Al gran actor Juan Espantaleón se le rinde un culto homenaje en el Hotel Menfis de Madrid, vecino al Cine Coliseum y la Plaza de España, principio o final de la Gran Vía. Espantaleón padece una enfermedad curiosa. Necesita beber más de seis litros de agua cada día. De tal forma, que se ve obligado a interrumpir sus palabras de agradecimiento por el homenaje para acudir urgido al cuarto de baño. Foxá resume la situación: «Meando no es manco./ Tiene una minina/ con una turbina/ que de conocerla/ la inaugura Franco». Eran los tiempos de los pantanos del régimen, de los cuales, sesenta años más tarde seguimos bebiendo los españoles.

Agustín de Foxá toco todas las teclas de la Literatura, y brillantemente. Fue un diplomático cumplidor, un lujo para sus compañeros. Enamoró a las mujeres con su palabra, que eclipsaba a su nada agraciada figura. Escribió, probablemente, la mejor prosa de aquella generación irrepetible. «¿Por qué eres de derechas, Agustín?», le preguntó en Buenos Aires Rafael Alberti. «¡Qué pregunta, Rafael! Soy conde, soy gordo, soy diplomático, tengo algo de dinero, me gusta beber y me encanta comer, ¿qué coños quieres que sea?».
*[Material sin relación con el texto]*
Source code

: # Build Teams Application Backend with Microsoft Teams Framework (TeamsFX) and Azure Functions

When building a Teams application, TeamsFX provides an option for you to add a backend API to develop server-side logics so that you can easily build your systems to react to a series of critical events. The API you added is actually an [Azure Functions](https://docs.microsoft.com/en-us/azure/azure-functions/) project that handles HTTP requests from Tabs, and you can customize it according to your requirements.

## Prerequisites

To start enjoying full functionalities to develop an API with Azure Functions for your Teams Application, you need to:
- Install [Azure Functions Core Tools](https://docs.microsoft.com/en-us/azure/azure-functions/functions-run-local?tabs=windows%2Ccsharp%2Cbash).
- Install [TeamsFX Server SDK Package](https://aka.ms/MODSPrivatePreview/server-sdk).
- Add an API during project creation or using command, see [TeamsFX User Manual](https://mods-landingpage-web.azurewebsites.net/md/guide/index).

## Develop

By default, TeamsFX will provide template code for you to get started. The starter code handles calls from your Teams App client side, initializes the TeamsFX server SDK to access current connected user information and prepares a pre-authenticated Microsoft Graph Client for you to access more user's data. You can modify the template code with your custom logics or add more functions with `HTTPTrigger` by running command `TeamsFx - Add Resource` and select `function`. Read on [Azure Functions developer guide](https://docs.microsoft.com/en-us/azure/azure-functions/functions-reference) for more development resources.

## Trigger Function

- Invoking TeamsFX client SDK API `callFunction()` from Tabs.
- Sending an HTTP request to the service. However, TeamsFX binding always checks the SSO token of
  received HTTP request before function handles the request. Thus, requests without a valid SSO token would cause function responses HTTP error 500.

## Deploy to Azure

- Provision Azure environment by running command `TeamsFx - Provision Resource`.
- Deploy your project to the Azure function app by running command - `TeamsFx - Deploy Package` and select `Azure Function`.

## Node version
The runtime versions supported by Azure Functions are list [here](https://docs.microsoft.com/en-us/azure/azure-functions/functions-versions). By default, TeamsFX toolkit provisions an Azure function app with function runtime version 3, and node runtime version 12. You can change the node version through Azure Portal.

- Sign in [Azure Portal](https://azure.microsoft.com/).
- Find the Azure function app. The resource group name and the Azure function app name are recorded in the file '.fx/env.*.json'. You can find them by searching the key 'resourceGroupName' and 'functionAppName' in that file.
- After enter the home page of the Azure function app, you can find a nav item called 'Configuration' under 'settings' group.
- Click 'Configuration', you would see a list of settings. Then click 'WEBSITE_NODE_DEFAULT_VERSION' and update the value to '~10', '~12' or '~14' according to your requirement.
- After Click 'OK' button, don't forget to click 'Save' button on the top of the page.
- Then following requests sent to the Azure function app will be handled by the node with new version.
Vestía con desgana. Camisas sin ballenas, la corbata ladeada y algo caído el nudo. Detrás de su formidable ironía y cinismo, vivía una sensibilidad poética insobornable. Le angustiaba y aburría la muerte inevitable. «Las almas no tienen título y yo estoy demasiado acostumbrado a ser el conde de Foxá». Sus raíces eran catalanas, pero Foxá representaba el alto ingenio de Madrid, que compartía con sus hermanos Jaime e Ignacio. Esa tristeza de la muerte le llevó a escribir en los sótanos del Café Lyon el poema más estremecedor y prodigioso de la muerte anunciada, su Melancolía del Desaparecer. «Y pensar que después que yo me muera/ aún surgirán mañanas luminosas,/ que bajo un cielo azul, la primavera/ indiferente a mi mansión postrera,/ encarnará en la seda de las rosas./ Y pensar que desnuda, azul, lasciva/ sobre mis huesos danzará la vida,/ y que habrá nuevos cielos de escarlata,/ bañados por la luz del sol poniente,/ y noches llenas de esa luz de plata/ que inundaba mi vieja serenata/ cuando aún cantaba Dios bajo mi frente./ Y pensar que no puedo, en mi egoísmo,/ llevarme al sol ni al cielo en mi mortaja./ Que he de marchar yo sólo hacia el abismo./ Y que la luna brillará lo mismo/ y ya no la veré desde mi caja».

Genio de España.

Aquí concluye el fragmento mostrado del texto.